School Survival Guide: Creating resilience through holiday magic

A drawing of several symbols of holidays: a jack o' lantern, a dreidel, a shamrock hat, snowflakes, and a string of heart decorations.
(Sasha Matthews • The Student Life)

These next two months are often considered the busiest part of the entire school year. With internship application deadlines, midterms, study abroad applications and upcoming summer plans, it can be difficult to create time for yourself to relax. As I sit at my desk writing this article, my head is swimming with the plethora of assignments I need to complete before I can go to bed for the night — and it’s already 10 p.m.

When mentally strenuous times hit, I turn to the thing I love most: holidays.

Due to my deep belief in fairytales as a child, or the nostalgia that the holiday season brings as I leave my adolescence, I have always been enamored with the idea of beloved holiday icons. Nevertheless, even in my later years of high school, I always forced my entire family to celebrate multiple holidays with me throughout the year.

Valentine’s Day was never complete without a visit from Cupid. On New Year’s Day, Jack Frost was plastered across our kitchen windows with paper snowflakes. On Saint Patrick’s Day, my parents loved how I trashed the house and claimed, “That sneaky Leprechaun did it!”

My so-called “holiday antics” only got worse the day my dad approached me with the idea of excessively decorating for Halloween.

October became our electric bill’s worst nightmare. My dad and I constructed a giant “BOO sign and graveyard out of chicken wire, securing it in the middle of our front yard. Homemade tombstones littered the lawn, while ghosts and witches dangled from the trees. Eventually, the decorations became so extravagant that trick-or-treaters started to take photos in our yard as if my front lawn had somehow become a haunted tourist attraction.

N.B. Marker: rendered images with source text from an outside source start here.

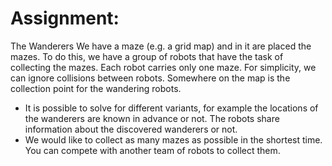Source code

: # Assignment:

The Wanderers
We have a maze (e.g. a grid map) and in it are placed the mazes. To do this, we have a group of robots that have the task of collecting the mazes. Each robot carries only one maze. For simplicity, we can ignore collisions between robots. Somewhere on the map is the collection point for the wandering robots.

* It is possible to solve for different variants, for example the locations of the wanderers are known in advance or not. The robots share information about the discovered wanderers or not.
* We would like to collect as many mazes as possible in the shortest time. You can compete with another team of robots to collect them.
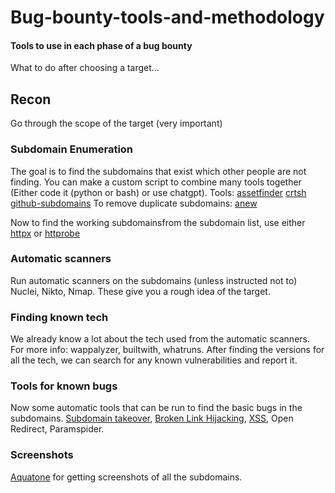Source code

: # Bug-bounty-tools-and-methodology
#### Tools to use in each phase of a bug bounty

What to do after choosing a target...

## Recon

Go through the scope of the target (very important)


### Subdomain Enumeration 
The goal is to find the subdomains that exist which other people are not finding.
You can make a custom script to combine many tools together (Either code it (python or bash) or use chatgpt).
Tools:
[assetfinder](https://github.com/tomnomnom/assetfinder.git)
[crtsh](https://github.com/YashGoti/crtsh.git)
[github-subdomains](https://github.com/gwen001/github-subdomains.git)
To remove duplicate subdomains: [anew](https://github.com/tomnomnom/anew.git)

Now to find the working subdomainsfrom the subdomain list, use either [httpx](https://github.com/projectdiscovery/httpx.git) or [httprobe](https://github.com/tomnomnom/httprobe.git)


### Automatic scanners
Run automatic scanners on the subdomains (unless instructed not to) Nuclei, Nikto, Nmap. These give you a rough idea of the target.

### Finding known tech
We already know a lot about the tech used from the automatic scanners. For more info: wappalyzer, builtwith, whatruns. After finding the versions for all the tech, we can search for any known vulnerabilities and report it.

### Tools for known bugs
Now some automatic tools that can be run to find the basic bugs in the subdomains. [Subdomain takeover](https://github.com/PentestPad/subzy.git), [Broken Link Hijacking](https://github.com/utkusen/socialhunter.git), [XSS](https://github.com/devanshbatham/ParamSpider.git), Open Redirect, Paramspider.

### Screenshots
[Aquatone](https://github.com/michenriksen/aquatone.git) for getting screenshots of all the subdomains.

When mentally strenuous times hit, I turn to the thing I love most: holidays.

The most infamous of all was Noriam: a holiday invented by me and my younger brother Liam, which we celebrated every September when we were in elementary school.

The holiday was originally invented because I was a scared first-grader, anxious to go back to school and looking for a fanciful way to focus on the positive. Consequently, the seven nights of Noriam (Liam and I combined our names) was born.

The “Great Eagle” would visit my brother and me each of the seven nights, leaving us presents beside a plush teddy bear lovingly placed on our dining room table. When we first brought this Christmas x Hanukkah-inspired holiday to life, both of us were too young and too cheap to actually buy each other gifts. Instead, we gifted each other our own belongings, excitedly laying them out around the teddy bear.

My brother and I’s ability to create a new holiday, and share in our collective imagination, is the type of joy that I aim to remember and recreate during my time in college. Advancing from a scared first-grader to a scared undergraduate student, I have made it a conscious practice to find moments and excuses to celebrate amid the ongoing dread of adult responsibilities.

Although my stubbornness to uphold holiday traditions has wavered more in the past few years — as reality frequently sinks its claws even deeper into my “adult brain” — I still create time to celebrate the things that evoke my enthusiasm.

Whenever there’s a holiday coming up, I tell myself that if I finish my paper by a certain date, I can go and order holiday decorations from Amazon to liven up my dorm room. 

For example, despite the stress of this past week, the Valentine’s Day decorations I hung in my room lifted my spirits when I was worrying about my assignments. My mom even sent me a small gift from “Cupid.”

With the typical heavy workloads and high expectations of the 5Cs hovering over our heads, it’s easy for college life to lose its spark. My point is, whether it’s something as seemingly insignificant as celebrating a holiday, find the one thing that will always make your life exciting and will help you bounce back when you’re struggling. It could be rewarding yourself with a chocolate chip cookie from Crème Bakery after a midterm or watching a football game with friends at the end of a long week. If that motivation happens to be an absurd holiday named after you and your sibling, then it’s even better!

Norah Mannle CM ’27 hails from the suburbs of Washington D.C. In her free time, she enjoys long walks, critiquing new coffee shops and skiing.